How Often Should I Give My Stick Insect Food?
Stick insects are known for being picky eaters, as we mentioned at the beginning of this article. But they are also voracious eaters. A colony of stick insects can devour each serving of food within a day or two.
It is for this reason that stick insects require a certain level of maintenance when it comes to food. You’ll be surprised because as most stick insects eat at night to avoid predators in their natural habitat, by the morning the food you have given them might be all gone.
Therefore, another piece of advice we can give is to always try to serve food to your stick insects at least once a day.
You should also try to place the leaves with their stems inside a small source of water to keep them fresh for longer. It is almost like life support for leaves after they have been picked!
But if you have nymphs you should take care when doing this. Nymphs that fall into the water will drown instantly as they will not have the strength needed to climb out.
The counter to this is to place a fine mosquito net over the top of the container so that they will not be able to fall in. A DIY option is to use toilet paper. It accomplishes the same thing and your stick insects won’t eat the paper, so you don’t need to worry about accidentally poisoning them.
So How Should I Test Out if My Stick Insect Can Eat Holly?
To find out if your stick insect can eat holly, try to place some fresh holly inside alongside their usual food sources. If they consume the holly, you know that they enjoy it. If they leave it, your species doesn’t like holly and will not eat it even if it’s the only food you leave for them.
Stick insects cannot be trained to adopt a different type of diet, so you will not be able to force them to eat holly.

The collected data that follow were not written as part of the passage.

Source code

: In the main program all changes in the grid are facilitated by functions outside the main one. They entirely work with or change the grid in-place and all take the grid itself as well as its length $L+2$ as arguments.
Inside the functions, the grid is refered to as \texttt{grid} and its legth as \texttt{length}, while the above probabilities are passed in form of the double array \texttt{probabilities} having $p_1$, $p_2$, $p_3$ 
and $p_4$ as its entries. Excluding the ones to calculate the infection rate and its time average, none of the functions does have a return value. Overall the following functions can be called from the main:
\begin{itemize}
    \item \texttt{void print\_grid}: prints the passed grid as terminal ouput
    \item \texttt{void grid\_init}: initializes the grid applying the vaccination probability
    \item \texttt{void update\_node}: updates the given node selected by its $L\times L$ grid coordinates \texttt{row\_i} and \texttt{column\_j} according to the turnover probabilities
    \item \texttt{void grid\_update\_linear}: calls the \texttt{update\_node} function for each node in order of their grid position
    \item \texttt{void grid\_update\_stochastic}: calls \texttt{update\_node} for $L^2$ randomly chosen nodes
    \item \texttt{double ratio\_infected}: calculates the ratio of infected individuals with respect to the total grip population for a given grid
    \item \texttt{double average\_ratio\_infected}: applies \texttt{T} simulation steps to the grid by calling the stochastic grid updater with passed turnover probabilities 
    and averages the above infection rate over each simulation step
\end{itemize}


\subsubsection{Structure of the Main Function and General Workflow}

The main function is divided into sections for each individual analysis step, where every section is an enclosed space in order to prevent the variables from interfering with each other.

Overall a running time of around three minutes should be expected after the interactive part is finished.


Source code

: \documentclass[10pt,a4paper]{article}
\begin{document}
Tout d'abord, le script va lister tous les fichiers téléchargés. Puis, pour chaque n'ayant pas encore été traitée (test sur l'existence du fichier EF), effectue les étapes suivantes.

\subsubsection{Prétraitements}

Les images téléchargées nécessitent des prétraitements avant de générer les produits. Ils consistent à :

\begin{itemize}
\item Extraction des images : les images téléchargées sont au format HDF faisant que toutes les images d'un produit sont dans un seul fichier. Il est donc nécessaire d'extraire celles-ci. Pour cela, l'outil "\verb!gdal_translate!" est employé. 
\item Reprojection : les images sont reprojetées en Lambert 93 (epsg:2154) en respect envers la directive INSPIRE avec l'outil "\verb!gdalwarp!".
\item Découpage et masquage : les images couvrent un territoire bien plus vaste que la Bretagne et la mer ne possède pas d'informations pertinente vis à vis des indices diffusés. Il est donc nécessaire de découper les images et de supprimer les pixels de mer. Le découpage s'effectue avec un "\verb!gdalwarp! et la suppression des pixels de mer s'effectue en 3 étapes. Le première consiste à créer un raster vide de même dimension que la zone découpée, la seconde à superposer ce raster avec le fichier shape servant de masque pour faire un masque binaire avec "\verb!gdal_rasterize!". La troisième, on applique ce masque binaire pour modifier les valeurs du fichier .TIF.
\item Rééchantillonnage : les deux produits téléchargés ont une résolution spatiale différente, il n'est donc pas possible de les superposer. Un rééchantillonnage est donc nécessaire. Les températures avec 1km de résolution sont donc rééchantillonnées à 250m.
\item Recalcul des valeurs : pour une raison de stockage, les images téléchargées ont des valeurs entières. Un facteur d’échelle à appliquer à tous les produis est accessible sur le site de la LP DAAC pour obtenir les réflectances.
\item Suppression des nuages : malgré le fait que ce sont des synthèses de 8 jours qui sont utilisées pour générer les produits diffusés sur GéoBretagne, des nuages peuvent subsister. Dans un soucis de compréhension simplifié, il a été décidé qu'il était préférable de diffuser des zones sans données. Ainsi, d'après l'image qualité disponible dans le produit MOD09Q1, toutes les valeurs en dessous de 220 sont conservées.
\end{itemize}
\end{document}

Last Word – Some Insects Do Eat Holly
Many species of stick insect do eat holly, especially if the species in question is native to a country where holly grows naturally. But the only way to find out for sure is to experiment.
Place some holly inside the tank and observe what your stick insects do. If they do not seem to be touching it, you know to try other leaves in the future.
But the pet shop you got your stick insects from should be able to advise you on what a particular type of stick insect likes. From there it is all about experimentation.